Archival Research Traces Indigenous Mexican Migration to U.S. South

Yuridia Ramírez (History) is a 2022–2023 HRI Campus Faculty Fellow. Ramírez’s project, “Indigeneity on the Move: Transborder Politics from Michoacán to North Carolina,” traces the movement of P’urhépecha migrants from Cherán, Michoacán, México, to and from North Carolina during the late twentieth century.

Learn more about HRI’s Campus Fellowship Program, which supports a cohort of faculty and graduate students through a year of dedicated research and writing in a collaborative, interdisciplinary environment.

What is unique about your research on this topic?

My book, Indigeneity on the Move: Transborder Politics from Michoacán to North Carolina, is the first study of Indigenous Mexican migration to the U.S. South. By tracing the movement of Indigenous P’urhépecha migrants from Cherán, Michoacán, México, to and from North Carolina during the late twentieth century, my book historicizes both sides of the transborder circuit and contextualizes the racial and spatial logics of each with regard to the transformation of Indigeneity.

Scholars of Indigenous migration from Latin America to the United States have largely overlooked how Indigeneity functions as a contingent identity formation. I examine Indigeneity as a formation that is at times racialized, tracing how it changes over time, is repeatedly reconstituted, and is always contingent on time and place. I trace how P’urhépechas’ sense of Indigeneity also transforms in the diaspora for both migrants and those who stay behind.

“I have had to be creative with my archival sources to trace the history of migration from Cherán, Michoacán, to North Carolina. I am using materials from multiple archives in Mexico in ways that nobody else has done before.”
— Yuridia Ramírez

For example, I use Mexico’s agrarian administrative archives to trace land disputes between Cheranis and state and international forces that led to Cheranis’ migration. And, unlike historians of Mexican Indigeneity, I employ the records of the Mexican Indigenous Institute to trace one community’s history of migration.

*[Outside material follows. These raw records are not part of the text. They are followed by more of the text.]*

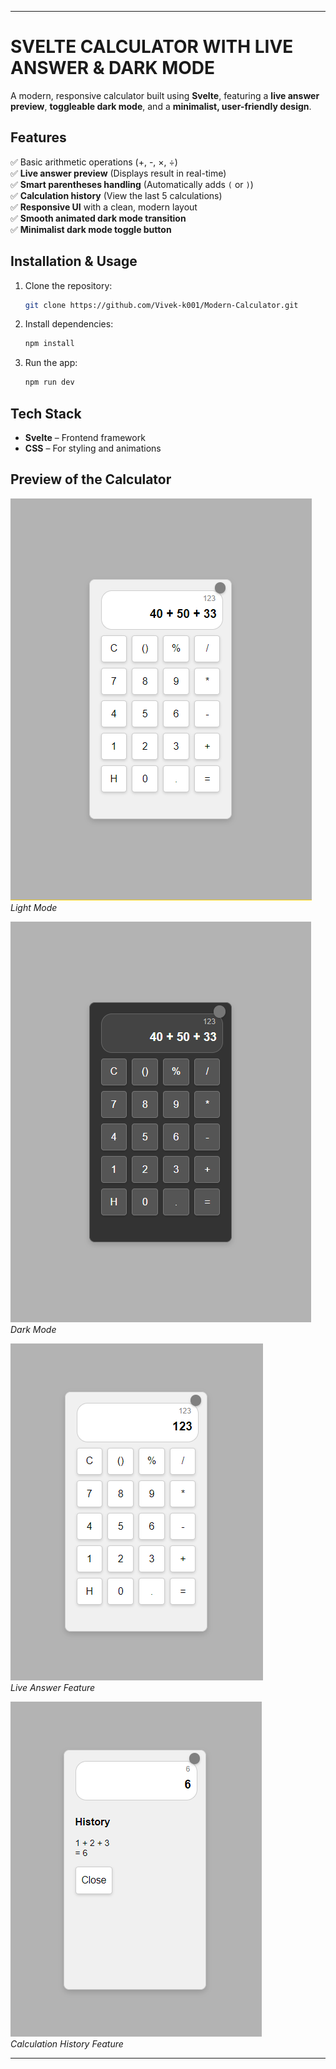 ﻿
---

# SVELTE CALCULATOR WITH LIVE ANSWER & DARK MODE  

A modern, responsive calculator built using **Svelte**, featuring a **live answer preview**, **toggleable dark mode**, and a **minimalist, user-friendly design**.  

## Features  

✅ Basic arithmetic operations (+, -, ×, ÷)  
✅ **Live answer preview** (Displays result in real-time)  
✅ **Smart parentheses handling** (Automatically adds `(` or `)`)  
✅ **Calculation history** (View the last 5 calculations)  
✅ **Responsive UI** with a clean, modern layout  
✅ **Smooth animated dark mode transition**  
✅ **Minimalist dark mode toggle button**  

## Installation & Usage  

1. Clone the repository:  
   ```bash
   git clone https://github.com/Vivek-k001/Modern-Calculator.git
   ```  
2. Install dependencies:  
   ```bash
   npm install
   ```  
3. Run the app:  
   ```bash
   npm run dev
   ```  

## Tech Stack  

- **Svelte** – Frontend framework  
- **CSS** – For styling and animations  

## Preview of the Calculator  

![Calculator Light Mode](preview/light-mode.png)  
*Light Mode*  

![Calculator Dark Mode](preview/dark-mode.png)  
*Dark Mode*  

![Live Answer Mode](preview/live.png)  
*Live Answer Feature*  

![Show History Mode](preview/history.png)  
*Calculation History Feature*  

---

What drives your interest in this research?

My academic work is principally driven by my own history of migration. My mother was pregnant with me when she crossed the border. Because I was born in the United States, I realized at a young age how my position of privilege differentiated me from family members and friends whose lives in the U.S. were constantly vulnerable. That injustice led me to work in immigrant rights activism during my undergraduate career, and I continued this work as a graduate student at Duke University.

I first met the Cherani community in 2011 when I was volunteering at a community organization in Durham, NC. My engagement with the Cherani community has taught me more about community organizing than I ever learned in formal trainings. I came to understand Cherán as the achievement of the beloved community.

My work is a community-engaged project that exists only because of the generosity and courage of my interlocutors. Throughout the years of my dissertation work and now book project, I have spent countless hours surrounded by Cherani migrants and their families, attending their celebrations, birthday parties, and weddings. I am the godmother of two children of Cherani migrants and have fictive kinship relationships with many others. I feel as responsible for the way I tell the stories in my book as if I were writing my own.

How has the fellowship seminar impacted the way you approach your research?

My colleagues’ expertise in various disciplines has pushed me to rethink the stakes and interventions of my work, drawing out important theoretical and methodological interventions I previously had downplayed. They approached my work with generosity and sincere engagement, and it has been a joy to share space with them.